Lazio: storia di un disastro annunciato
Lazio – Alla fine, la scelta che può dare una svolta al finale di stagione della Lazio è anche la più dolorosa. Maurizio Sarri ha detto addio in un pomeriggio di metà marzo, seduto sulle scalinate di Formello nel godersi l’ultima sigaretta prima di uscire per sempre da quel centro sportivo che è stato casa sua per quasi 3 anni. La sconfitta contro l’Udinese è stata la goccia che ha fatto traboccare un vaso pieno di crepe, saldate alla bene e meglio dal secondo posto ottenuto ‘miracolosamente’ lo scorso anno, ma rimarcate dai soliti problemi che di nuovo portano il conto, e a pagarlo, come sempre, è un popolo stufo del regime ‘totalitario’ che vige in casa Lazio da 20 anni a questa parte.
Lazio: dal “No” di Bielsa all’addio di Inzaghi
Eppure l’addio di Sarri era preventivabile.
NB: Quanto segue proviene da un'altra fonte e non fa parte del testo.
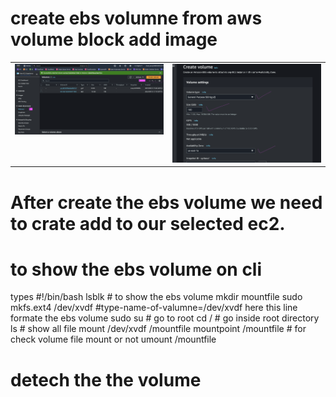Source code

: 

# create ebs volumne from aws volume block add image 
<table>
  <tr>
    <td valign="top"><img src="assets/1.png"/></td>
    <td valign="top"> <img src="assets/2.png"/></td>
  </tr>
</table>

# After create the ebs volume we need to crate add to our selected ec2.


# to show the ebs volume on cli 
types 
#!/bin/bash
lsblk # to show the ebs volume
mkdir mountfile
sudo mkfs.ext4 /dev/xvdf  #type-name-of-valumne=/dev/xvdf here this line formate the ebs volume
sudo su # go to root 
cd / # go inside root directory
ls # show all file
mount /dev/xvdf /mountfile
mountpoint /mountfile # for check volume file mount or not 
umount /mountfile 

# detech the the volume 




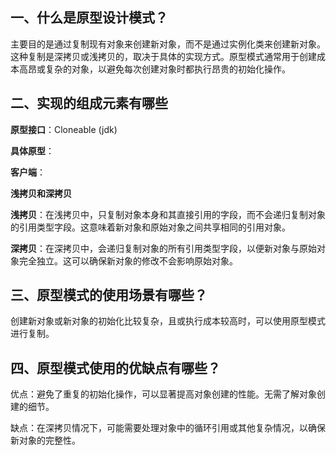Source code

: ## 一、什么是原型设计模式？

主要目的是通过复制现有对象来创建新对象，而不是通过实例化类来创建新对象。这种复制是深拷贝或浅拷贝的，取决于具体的实现方式。原型模式通常用于创建成本高昂或复杂的对象，以避免每次创建对象时都执行昂贵的初始化操作。

## 二、实现的组成元素有哪些

**原型接口**：Cloneable (jdk)

**具体原型**：

**客户端**：



**浅拷贝和深拷贝**

**浅拷贝**：在浅拷贝中，只复制对象本身和其直接引用的字段，而不会递归复制对象的引用类型字段。这意味着新对象和原始对象之间共享相同的引用对象。

**深拷贝**：在深拷贝中，会递归复制对象的所有引用类型字段，以便新对象与原始对象完全独立。这可以确保新对象的修改不会影响原始对象。

## 三、原型模式的使用场景有哪些？

创建新对象或新对象的初始化比较复杂，且或执行成本较高时，可以使用原型模式进行复制。

## 四、原型模式使用的优缺点有哪些？

优点：避免了重复的初始化操作，可以显著提高对象创建的性能。无需了解对象创建的细节。

缺点：在深拷贝情况下，可能需要处理对象中的循环引用或其他复杂情况，以确保新对象的完整性。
Il comandante, come gli altri prima di lui, si è fidato di chi doveva sostenere materialmente le sue idee, certo di avere carta bianca su un mercato mai davvero nelle sue mani, rimarcando continuamente la differenza di pensiero con la società riguardo alla programmazione: “Sul mercato ho chiesto A, sono arrivati C e D“.
Nemmeno i precedenti hanno scosso sul nascere il volere del comandante, andato avanti più per inerzia che per volontà. Ultimo prima di lui Simone Inzaghi, liberatosi dal vincolo del “L’ho scoperto io” dopo aver compiuto miracoli con quel che la società metteva a disposizione. Prima ancora il pacchiano voltafaccia di Marcelo Bielsa, vecchia volpe argentina che ha fiutato in anticipo le intenzioni di Lotito, strappando in mille pezzi un contratto firmato ed annunciato, ma mai rispettato.
Ora l’ennesimo fallimento, proprio nell’anno in cui si attendeva una risposta importante dopo la qualificazione in Champions League che ha portato guadagni importanti, ma non per la società. Il patron è dedito più che mai alla carriera in politica, lasciando la Lazio nell’oblio di un calcio dove tutto scorre a velocità triplicata, tranne che nelle stanze di Formello.